The quick rise of China's economic power is boosting regional trade growth and economic integration, some 300 experts from Southeast Asian nations and other parts of the world agreed.
At a two-day seminar which kicked off Thursday in Bangkok under the title of "Future with China," participants are exchanging their views on the Chinese implication on Asian economy, China and regional integration, opportunities arising from China's "west development" campaign and other related issues.
"The growing Chinese economic power has deep and far-reaching effects for Asia.
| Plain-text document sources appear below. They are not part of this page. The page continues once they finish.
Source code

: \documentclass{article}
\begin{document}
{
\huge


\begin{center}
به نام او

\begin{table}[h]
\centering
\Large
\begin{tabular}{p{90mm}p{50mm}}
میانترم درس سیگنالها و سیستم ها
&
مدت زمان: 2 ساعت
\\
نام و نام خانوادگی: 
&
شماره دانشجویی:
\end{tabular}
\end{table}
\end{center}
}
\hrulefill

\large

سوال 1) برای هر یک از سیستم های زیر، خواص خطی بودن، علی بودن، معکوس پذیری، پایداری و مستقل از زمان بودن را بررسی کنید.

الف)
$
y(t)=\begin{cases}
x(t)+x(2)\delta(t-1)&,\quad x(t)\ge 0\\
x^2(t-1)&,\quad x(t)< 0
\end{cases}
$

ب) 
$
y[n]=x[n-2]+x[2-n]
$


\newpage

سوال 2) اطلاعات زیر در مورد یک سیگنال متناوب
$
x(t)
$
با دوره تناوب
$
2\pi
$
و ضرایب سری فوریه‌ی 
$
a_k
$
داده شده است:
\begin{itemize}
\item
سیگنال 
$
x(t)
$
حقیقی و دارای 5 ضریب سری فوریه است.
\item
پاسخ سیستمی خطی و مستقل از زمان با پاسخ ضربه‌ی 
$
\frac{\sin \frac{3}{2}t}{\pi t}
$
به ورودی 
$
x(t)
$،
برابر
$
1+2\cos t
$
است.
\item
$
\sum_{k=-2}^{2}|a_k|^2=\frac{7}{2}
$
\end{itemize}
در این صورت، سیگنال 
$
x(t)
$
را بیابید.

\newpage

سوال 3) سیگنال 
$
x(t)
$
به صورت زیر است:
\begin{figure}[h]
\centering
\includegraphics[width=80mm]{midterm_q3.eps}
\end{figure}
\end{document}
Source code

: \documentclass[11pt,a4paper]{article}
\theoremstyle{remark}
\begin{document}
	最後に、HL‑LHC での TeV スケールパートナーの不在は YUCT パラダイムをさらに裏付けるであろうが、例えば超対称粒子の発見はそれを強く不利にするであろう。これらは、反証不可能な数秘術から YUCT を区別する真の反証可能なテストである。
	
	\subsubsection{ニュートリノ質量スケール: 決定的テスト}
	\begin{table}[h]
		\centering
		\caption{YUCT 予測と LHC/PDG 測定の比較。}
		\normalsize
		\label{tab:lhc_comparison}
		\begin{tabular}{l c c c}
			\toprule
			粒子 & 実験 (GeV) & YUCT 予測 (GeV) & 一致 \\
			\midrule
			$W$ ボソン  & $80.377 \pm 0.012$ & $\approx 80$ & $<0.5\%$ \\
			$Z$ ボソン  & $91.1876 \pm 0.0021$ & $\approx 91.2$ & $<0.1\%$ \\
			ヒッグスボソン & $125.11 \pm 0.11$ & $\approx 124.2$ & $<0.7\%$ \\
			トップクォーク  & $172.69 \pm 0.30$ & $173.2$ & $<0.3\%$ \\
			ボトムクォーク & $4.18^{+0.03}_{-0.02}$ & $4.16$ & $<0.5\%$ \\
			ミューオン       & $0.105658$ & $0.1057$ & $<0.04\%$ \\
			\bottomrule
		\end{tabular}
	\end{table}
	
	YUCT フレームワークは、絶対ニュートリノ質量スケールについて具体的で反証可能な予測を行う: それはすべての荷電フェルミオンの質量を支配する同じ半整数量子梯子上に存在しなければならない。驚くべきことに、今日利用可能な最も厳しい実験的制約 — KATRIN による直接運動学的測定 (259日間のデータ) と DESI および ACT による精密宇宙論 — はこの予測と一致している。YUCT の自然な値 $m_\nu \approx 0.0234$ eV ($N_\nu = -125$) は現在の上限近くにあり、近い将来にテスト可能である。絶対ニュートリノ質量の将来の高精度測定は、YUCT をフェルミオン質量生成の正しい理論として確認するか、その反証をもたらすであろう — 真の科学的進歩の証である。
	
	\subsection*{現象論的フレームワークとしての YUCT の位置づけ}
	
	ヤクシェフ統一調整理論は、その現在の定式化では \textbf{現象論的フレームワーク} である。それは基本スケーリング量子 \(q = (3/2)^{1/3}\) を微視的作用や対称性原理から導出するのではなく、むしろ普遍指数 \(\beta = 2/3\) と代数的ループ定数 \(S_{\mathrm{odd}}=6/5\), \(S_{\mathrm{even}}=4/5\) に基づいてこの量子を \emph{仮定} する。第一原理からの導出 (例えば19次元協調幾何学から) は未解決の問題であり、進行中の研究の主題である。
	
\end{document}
By becoming a member of the World Trade Organization (WTO), the Chinese leaders demonstrated to the world that they will play by the international rules and make friends with all countries, especially those in Asia," Thai Deputy Prime Minister Korn Dabbaransi said in a keynote speech at the forum.
"Many in the region have come to realize that China can be a reliable partner. Bilateral trade volume between China and Southeast Asian nations has reached 40 billion US dollars a year and the region's exports to China are bigger than those to any other place in the world," he said.
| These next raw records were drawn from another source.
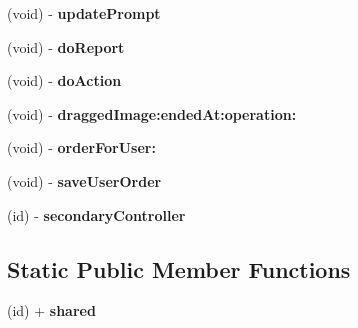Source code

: \begin{DoxyCompactItemize}
\item 
\hypertarget{interface_d_a_c_a_l_tree_data_source_ae7840da83ed32c9eb174bffaaba05d4c}{
(void) -\/ {\bfseries updatePrompt}}
\label{interface_d_a_c_a_l_tree_data_source_ae7840da83ed32c9eb174bffaaba05d4c}

\item 
\hypertarget{interface_d_a_c_a_l_tree_data_source_ac3f962df9ed7f0b7509db5365629762c}{
(void) -\/ {\bfseries doReport}}
\label{interface_d_a_c_a_l_tree_data_source_ac3f962df9ed7f0b7509db5365629762c}

\item 
\hypertarget{interface_d_a_c_a_l_tree_data_source_a45e46aff1389898563d86c62f4e5d30c}{
(void) -\/ {\bfseries doAction}}
\label{interface_d_a_c_a_l_tree_data_source_a45e46aff1389898563d86c62f4e5d30c}

\item 
\hypertarget{interface_d_a_c_a_l_tree_data_source_a612c048cd878bafbc80ede2e3c14193d}{
(void) -\/ {\bfseries draggedImage:endedAt:operation:}}
\label{interface_d_a_c_a_l_tree_data_source_a612c048cd878bafbc80ede2e3c14193d}

\item 
\hypertarget{interface_d_a_c_a_l_tree_data_source_a219d2e10a5c042b905ffc19d6087cd39}{
(void) -\/ {\bfseries orderForUser:}}
\label{interface_d_a_c_a_l_tree_data_source_a219d2e10a5c042b905ffc19d6087cd39}

\item 
\hypertarget{interface_d_a_c_a_l_tree_data_source_a28d8082da836257a0781ee38e15f5d7b}{
(void) -\/ {\bfseries saveUserOrder}}
\label{interface_d_a_c_a_l_tree_data_source_a28d8082da836257a0781ee38e15f5d7b}

\item 
\hypertarget{interface_d_a_c_a_l_tree_data_source_a5d9ac53741773b96df601fe1f165941d}{
(id) -\/ {\bfseries secondaryController}}
\label{interface_d_a_c_a_l_tree_data_source_a5d9ac53741773b96df601fe1f165941d}

\end{DoxyCompactItemize}
\subsection*{Static Public Member Functions}
\begin{DoxyCompactItemize}
\item 
\hypertarget{interface_d_a_c_a_l_tree_data_source_a0fd74b9b6eff9836f64c5b90e440ac13}{
(id) + {\bfseries shared}}
\label{interface_d_a_c_a_l_tree_data_source_a0fd74b9b6eff9836f64c5b90e440ac13}

\end{DoxyCompactItemize}
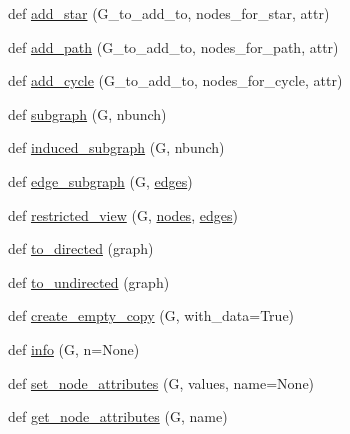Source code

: \begin{DoxyCompactItemize}
def \hyperlink{namespacenetworkx_1_1classes_1_1function_a3ef5d5719b3cee2143f426efb16166af}{add\+\_\+star} (G\+\_\+to\+\_\+add\+\_\+to, nodes\+\_\+for\+\_\+star, attr)
\item 
def \hyperlink{namespacenetworkx_1_1classes_1_1function_a272ff2af873850562af525145f897dda}{add\+\_\+path} (G\+\_\+to\+\_\+add\+\_\+to, nodes\+\_\+for\+\_\+path, attr)
\item 
def \hyperlink{namespacenetworkx_1_1classes_1_1function_aea8b85f51c5079f3c36d1e2fcdd28fec}{add\+\_\+cycle} (G\+\_\+to\+\_\+add\+\_\+to, nodes\+\_\+for\+\_\+cycle, attr)
\item 
def \hyperlink{namespacenetworkx_1_1classes_1_1function_acfa7d5122eef21ede5dee1c2f8521ee5}{subgraph} (G, nbunch)
\item 
def \hyperlink{namespacenetworkx_1_1classes_1_1function_a45a2ad0f85ad7d26c35b59a641025c3c}{induced\+\_\+subgraph} (G, nbunch)
\item 
def \hyperlink{namespacenetworkx_1_1classes_1_1function_a39d2d99f08dc6f638279d48ca07679c9}{edge\+\_\+subgraph} (G, \hyperlink{namespacenetworkx_1_1classes_1_1function_ab909d446533d66c2c860fd617b12baba}{edges})
\item 
def \hyperlink{namespacenetworkx_1_1classes_1_1function_a9cfec12fd521d462be920924dd5953f4}{restricted\+\_\+view} (G, \hyperlink{namespacenetworkx_1_1classes_1_1function_a13ec9e314635ecbb194fe675b544d3e5}{nodes}, \hyperlink{namespacenetworkx_1_1classes_1_1function_ab909d446533d66c2c860fd617b12baba}{edges})
\item 
def \hyperlink{namespacenetworkx_1_1classes_1_1function_aa5e5092cd7da6e6ed1c61b46c51f5e09}{to\+\_\+directed} (graph)
\item 
def \hyperlink{namespacenetworkx_1_1classes_1_1function_a278629fd7422427c446489efd50f2759}{to\+\_\+undirected} (graph)
\item 
def \hyperlink{namespacenetworkx_1_1classes_1_1function_a565df0c79563c4cde9f996730f69b6d8}{create\+\_\+empty\+\_\+copy} (G, with\+\_\+data=True)
\item 
def \hyperlink{namespacenetworkx_1_1classes_1_1function_ad844158261f251a2a9706c3f2ac06d0c}{info} (G, n=None)
\item 
def \hyperlink{namespacenetworkx_1_1classes_1_1function_acfa227e0002def739138e08480a98799}{set\+\_\+node\+\_\+attributes} (G, values, name=None)
\item 
def \hyperlink{namespacenetworkx_1_1classes_1_1function_a084c24285aa0773cefca0807c62d2ee6}{get\+\_\+node\+\_\+attributes} (G, name)
\item 

\end{DoxyCompactItemize}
"Furthermore, leaders of the Association of Southeast Asian Nations (ASEAN) and China have agreed in last November to set up the world's largest free trade area," said Korn, who also chairs the Thailand-China Friendship Association.
"China assisted ASEAN during the 1997 Asian financial crisis and responded to all cooperation schemes initiated by ASEAN," he noted.
"Now, China is ready for the world, and we should also ready for future cooperation with China," said the deputy premier.
Sarasin Viraphol, an expert on China issues, said ASEAN countries should set sight on China's western region, especially those bordering Southeast Asia.
"In the coming five years, Yunnan and Guangxi provinces will strive to open to the outside world as part of China's 'west development' campaign, which will offer huge business opportunities for ASEAN countries," he said.
"There is little doubt that China has been a major source of economic integration within the Asian region, particularly since 1990," said Nicholas Lardy, a famous China researcher from the Brookings Institution in New York.
"China's role as a regional integrator is most clearly seen within East Asia. China had now emerged as South Korea's second-largest export market and for the first time ever in August 2001, China displaced the United States as the largest source of Japan's imports," he said.
Trade between ASEAN and China also developed rapidly in the 1990s, expanding from 8 billion dollars in 1990 to 40 billion dollars in 2000.
"Moreover, China's rapidly growing domestic market is already remarkably open, and China's expanding trade volume has become a major engine for growth in Asia as well as a force for increasing regional economic integration, "said Lardy.